* Problem to work on
Go through the lines of the material and tally those with the string "centered"; reply with the number alone.

* Data for processing
# # # # #

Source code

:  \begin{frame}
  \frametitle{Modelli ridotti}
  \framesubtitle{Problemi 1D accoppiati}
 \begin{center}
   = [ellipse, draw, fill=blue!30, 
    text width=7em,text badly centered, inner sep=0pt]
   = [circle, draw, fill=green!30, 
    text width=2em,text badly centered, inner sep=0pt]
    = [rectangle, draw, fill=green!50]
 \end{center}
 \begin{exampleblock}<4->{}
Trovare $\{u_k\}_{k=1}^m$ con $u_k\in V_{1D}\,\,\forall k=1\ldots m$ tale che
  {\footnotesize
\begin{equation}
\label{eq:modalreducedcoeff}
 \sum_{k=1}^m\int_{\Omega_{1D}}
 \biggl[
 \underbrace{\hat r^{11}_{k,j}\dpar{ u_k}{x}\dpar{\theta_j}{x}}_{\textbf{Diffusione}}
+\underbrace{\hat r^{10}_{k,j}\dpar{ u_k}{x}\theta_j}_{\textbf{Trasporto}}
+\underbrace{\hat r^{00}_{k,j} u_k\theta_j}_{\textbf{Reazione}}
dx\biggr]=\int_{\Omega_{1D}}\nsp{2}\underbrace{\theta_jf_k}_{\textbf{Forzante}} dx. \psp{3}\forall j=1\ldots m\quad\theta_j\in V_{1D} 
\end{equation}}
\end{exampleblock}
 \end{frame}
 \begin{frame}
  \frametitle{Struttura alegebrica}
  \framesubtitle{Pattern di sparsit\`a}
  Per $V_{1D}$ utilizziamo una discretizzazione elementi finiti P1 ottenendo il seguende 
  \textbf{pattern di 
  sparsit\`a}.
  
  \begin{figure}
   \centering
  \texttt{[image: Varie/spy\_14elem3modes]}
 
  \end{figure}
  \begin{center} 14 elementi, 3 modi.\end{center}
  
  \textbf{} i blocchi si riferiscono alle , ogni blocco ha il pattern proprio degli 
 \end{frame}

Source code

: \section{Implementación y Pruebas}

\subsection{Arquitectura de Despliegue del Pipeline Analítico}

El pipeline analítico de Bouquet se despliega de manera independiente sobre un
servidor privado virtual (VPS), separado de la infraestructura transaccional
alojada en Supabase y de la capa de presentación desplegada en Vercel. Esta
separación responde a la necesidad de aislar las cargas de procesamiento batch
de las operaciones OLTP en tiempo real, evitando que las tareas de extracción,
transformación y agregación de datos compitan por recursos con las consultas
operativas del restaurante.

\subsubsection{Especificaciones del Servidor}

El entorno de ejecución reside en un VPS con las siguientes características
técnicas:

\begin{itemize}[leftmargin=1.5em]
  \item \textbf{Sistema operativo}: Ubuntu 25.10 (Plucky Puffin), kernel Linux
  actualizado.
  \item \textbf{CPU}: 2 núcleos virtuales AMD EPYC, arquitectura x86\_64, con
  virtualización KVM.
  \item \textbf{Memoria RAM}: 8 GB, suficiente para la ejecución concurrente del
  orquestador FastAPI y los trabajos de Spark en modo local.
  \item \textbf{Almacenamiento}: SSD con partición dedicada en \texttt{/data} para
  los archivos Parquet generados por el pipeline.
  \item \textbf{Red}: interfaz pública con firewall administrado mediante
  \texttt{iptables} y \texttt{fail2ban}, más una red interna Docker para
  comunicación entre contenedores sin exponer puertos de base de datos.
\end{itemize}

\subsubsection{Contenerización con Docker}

# # # # #

* Finished task
2